You cannot manage what you do not measure, and you cannot act on a metric that arrives too late. With H.R.1 community-engagement enforcement starting January 1, 2027 and the first notice window running June 30 to August 31, 2026, coverage-retention teams need a compact, leading-indicator KPI set they can review weekly. Here are five that matter, in roughly the order a member moves through the process.

The funnel from notice to retained coverage

First, contactability rate: the share of subject members for whom you hold at least one verified channel (phone, email, or current address). This is the foundation. If you cannot reach someone, no later step works, and stale contact data is the quiet driver behind most procedural losses.

Second, notice delivery rate: of notices sent, what share are confirmed delivered rather than returned or bounced. Sent is not the same as received. Track delivery separately for mail and electronic channels, because they fail in different ways.

Third, attestation or reporting completion rate within the window: of members who must report work, community engagement, or claim an exemption, what share complete the required action before the deadline.
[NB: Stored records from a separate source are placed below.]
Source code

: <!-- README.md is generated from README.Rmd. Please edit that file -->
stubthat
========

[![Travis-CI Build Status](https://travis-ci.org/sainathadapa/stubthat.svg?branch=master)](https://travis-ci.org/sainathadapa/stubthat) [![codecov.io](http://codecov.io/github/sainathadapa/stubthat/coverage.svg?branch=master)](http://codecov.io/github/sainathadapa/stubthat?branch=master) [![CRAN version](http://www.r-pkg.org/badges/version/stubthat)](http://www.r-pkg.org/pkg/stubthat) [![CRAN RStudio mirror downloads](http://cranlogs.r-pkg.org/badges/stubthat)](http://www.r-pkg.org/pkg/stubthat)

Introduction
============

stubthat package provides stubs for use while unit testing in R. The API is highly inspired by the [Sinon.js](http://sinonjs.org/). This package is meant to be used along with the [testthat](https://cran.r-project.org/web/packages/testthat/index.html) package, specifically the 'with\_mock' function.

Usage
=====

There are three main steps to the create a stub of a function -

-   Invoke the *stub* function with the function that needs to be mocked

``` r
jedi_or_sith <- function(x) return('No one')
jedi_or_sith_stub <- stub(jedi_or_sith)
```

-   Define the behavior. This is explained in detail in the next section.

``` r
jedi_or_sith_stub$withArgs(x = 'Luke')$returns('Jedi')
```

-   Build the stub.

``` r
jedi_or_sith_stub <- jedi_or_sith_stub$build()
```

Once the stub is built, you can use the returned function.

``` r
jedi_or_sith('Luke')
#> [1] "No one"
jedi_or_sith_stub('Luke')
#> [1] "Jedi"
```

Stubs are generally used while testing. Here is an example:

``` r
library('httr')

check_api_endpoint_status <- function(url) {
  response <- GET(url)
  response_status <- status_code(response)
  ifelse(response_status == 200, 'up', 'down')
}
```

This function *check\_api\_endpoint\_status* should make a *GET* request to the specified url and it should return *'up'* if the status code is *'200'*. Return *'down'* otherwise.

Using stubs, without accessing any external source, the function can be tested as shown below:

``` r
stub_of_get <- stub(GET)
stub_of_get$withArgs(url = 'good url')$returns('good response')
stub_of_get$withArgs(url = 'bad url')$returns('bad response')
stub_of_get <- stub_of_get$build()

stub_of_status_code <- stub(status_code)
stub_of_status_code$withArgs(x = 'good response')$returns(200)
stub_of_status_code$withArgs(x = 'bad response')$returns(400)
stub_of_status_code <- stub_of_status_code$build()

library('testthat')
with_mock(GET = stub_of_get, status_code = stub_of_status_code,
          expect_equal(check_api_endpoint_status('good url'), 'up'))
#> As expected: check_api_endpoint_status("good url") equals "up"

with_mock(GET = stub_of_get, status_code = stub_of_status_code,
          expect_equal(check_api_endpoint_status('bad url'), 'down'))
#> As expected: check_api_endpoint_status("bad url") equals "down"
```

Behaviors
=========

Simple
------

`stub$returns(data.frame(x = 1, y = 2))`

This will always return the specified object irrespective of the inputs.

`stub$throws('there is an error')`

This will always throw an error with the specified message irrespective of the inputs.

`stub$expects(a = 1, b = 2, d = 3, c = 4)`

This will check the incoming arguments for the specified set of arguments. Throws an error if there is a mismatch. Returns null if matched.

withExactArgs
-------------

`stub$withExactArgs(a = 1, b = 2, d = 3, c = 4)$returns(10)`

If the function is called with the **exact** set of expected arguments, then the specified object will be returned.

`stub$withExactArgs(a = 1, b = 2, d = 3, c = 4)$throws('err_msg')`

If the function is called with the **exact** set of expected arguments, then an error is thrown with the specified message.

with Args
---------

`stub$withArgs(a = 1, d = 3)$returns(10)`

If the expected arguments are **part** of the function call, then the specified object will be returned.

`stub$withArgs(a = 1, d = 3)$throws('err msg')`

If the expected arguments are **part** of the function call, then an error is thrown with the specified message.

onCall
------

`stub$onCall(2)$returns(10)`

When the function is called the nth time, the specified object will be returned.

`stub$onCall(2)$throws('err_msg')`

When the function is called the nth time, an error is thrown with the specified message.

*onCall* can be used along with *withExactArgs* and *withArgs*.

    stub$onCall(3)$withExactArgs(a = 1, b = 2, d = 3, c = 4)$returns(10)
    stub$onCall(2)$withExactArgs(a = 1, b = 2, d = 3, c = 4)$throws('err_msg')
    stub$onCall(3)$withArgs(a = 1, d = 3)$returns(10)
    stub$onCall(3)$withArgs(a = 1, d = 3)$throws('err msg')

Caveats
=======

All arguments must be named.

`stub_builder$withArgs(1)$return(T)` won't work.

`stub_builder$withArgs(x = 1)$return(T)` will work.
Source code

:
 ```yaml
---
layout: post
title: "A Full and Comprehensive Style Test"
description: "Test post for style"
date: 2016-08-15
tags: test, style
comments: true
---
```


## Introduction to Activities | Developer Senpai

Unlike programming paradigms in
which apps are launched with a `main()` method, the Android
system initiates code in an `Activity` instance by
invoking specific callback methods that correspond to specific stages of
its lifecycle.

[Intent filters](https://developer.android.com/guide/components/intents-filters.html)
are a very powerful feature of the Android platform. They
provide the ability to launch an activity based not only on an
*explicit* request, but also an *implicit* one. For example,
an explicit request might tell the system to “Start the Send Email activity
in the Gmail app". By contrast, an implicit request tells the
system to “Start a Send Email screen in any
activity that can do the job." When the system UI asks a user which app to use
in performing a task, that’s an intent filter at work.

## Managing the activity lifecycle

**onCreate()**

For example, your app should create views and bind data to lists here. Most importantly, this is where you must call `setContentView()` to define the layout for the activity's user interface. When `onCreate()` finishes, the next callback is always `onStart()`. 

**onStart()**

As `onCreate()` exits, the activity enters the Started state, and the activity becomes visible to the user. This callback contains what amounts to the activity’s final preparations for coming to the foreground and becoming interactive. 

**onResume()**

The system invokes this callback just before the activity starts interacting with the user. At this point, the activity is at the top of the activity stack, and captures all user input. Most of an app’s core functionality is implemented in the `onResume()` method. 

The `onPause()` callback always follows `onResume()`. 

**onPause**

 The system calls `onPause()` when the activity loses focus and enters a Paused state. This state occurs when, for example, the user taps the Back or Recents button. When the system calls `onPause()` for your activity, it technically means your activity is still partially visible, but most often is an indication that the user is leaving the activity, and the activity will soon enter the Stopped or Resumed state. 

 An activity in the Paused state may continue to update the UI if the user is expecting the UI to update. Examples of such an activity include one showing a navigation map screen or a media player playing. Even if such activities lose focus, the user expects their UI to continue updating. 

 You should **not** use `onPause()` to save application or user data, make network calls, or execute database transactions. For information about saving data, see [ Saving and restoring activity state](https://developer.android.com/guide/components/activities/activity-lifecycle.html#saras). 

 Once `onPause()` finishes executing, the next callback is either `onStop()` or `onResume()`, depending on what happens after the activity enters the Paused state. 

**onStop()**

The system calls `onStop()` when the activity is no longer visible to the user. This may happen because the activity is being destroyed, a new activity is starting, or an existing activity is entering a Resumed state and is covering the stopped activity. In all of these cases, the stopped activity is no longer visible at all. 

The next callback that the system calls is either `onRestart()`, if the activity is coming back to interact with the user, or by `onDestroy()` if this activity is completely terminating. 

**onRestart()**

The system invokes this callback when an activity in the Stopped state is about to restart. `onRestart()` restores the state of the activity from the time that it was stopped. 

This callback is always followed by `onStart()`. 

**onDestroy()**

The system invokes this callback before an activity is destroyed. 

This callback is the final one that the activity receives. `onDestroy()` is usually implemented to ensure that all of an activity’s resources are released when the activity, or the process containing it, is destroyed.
This is the metric most directly tied to whether someone keeps coverage, and it should always be segmented by language and exemption category.

Outcomes and the number that exposes failure

Fourth, procedural disenrollment rate: of members disenrolled, what share were procedural rather than substantive. This is your accountability number. Substantive losses reflect the policy working as intended; a high procedural share means eligible people are falling through process gaps. In Arkansas, where roughly 18,000 people lost coverage and about one in four targeted enrollees were disenrolled, the procedural share was the whole story.

Fifth, churn-and-return rate: of members who lose coverage, what share re-enroll within a defined period such as ninety days. A high return rate is strong evidence that the original loss was procedural, not because the person was ineligible; they qualified all along and simply had to come back. It also quantifies the waste, since each churn-and-return cycle carries administrative cost and frequently a coverage gap that worsens health and raises downstream spending.

Keep the set to these five. Each is a leading indicator you can influence this week, each segments cleanly by language and geography, and together they trace the full path from a member you can reach to a member who stays covered. Add vanity metrics and the team loses focus; hold to these and every meeting has a clear question to answer.